Ele, por sua vez, está encantado com aqueles filhos que ele nem desconfiava que tinha, prontos, bonitos e sem problemas. O famoso “Édipo”vai comparecer nas vidas deles, fazendo a jovenzinha retraída descobrir a sexualidade e a rebeldia e o garoto, a competição com o pai e o ciúme.

As mães também se envolvem com aquela novidade na vida deles e, cada uma à sua maneira, vai ter que tomar uma atitude.

O filme é cativante. Muito graças à atuação dos cinco atores principais que se colocaram de corpo e alma nos personagens.E também devido ao roteiro muito bem escrito pela própria diretora e Stuart Blumberg.
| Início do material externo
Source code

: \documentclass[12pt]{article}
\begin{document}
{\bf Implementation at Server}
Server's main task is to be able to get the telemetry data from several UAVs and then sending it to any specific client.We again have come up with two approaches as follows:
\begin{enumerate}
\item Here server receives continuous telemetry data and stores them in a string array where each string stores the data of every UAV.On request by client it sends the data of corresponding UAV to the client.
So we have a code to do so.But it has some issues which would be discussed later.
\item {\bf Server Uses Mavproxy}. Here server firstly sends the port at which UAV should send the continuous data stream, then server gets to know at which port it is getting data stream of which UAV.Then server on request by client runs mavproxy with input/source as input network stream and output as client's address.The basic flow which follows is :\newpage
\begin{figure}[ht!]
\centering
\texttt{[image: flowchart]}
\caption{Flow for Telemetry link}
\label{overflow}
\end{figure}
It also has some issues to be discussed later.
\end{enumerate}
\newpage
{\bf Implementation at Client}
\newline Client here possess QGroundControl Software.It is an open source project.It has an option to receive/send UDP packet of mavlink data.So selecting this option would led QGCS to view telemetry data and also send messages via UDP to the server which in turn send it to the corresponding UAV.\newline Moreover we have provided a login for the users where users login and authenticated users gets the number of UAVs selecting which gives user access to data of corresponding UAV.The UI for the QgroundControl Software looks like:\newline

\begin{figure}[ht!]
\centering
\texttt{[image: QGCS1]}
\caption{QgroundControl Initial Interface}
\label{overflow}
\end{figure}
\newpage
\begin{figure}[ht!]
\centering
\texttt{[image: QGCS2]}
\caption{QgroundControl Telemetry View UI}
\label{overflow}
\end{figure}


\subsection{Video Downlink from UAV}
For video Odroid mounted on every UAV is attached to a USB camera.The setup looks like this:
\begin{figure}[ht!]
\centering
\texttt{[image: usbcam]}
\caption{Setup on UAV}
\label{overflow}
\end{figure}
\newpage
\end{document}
Lisa Cholodenko vive uma situação parecida com o seu filme na vida real. Ela é casada com a musicista Wendy Melvoin e as duas tem um filho concebido por inseminação artificial.E é claro que se preocupa com isso. Em seu roteiro as mães conseguem educar muito bem os filhos mas existem situações até engraçadas, por exemplo quando Nic e Jules se perguntam se o filho Laser seria "gay".

Talvez seja dessa vez que Annette Benning ganhe o seu Oscar, prometido a ela desde a indicação por “Beleza Americana”(1999) ou Julianne Moore emplaque o seu, depois de quatro vezes preterida na noite da festa do cinema em Hollywood. Ou quem sabe seja possível que as duas sejam indicadas em dupla, como já se viu acontecer no passado, por exemplo, com Geena Davis e Susan Sarandon em “Thelma e Louise”( 1992).

“The Kids Are All Right”causou sensação em todos os festivais de que participou e foi sucesso de bilheteria nos Estados Unidos.Vamos ver como reage o público brasileiro.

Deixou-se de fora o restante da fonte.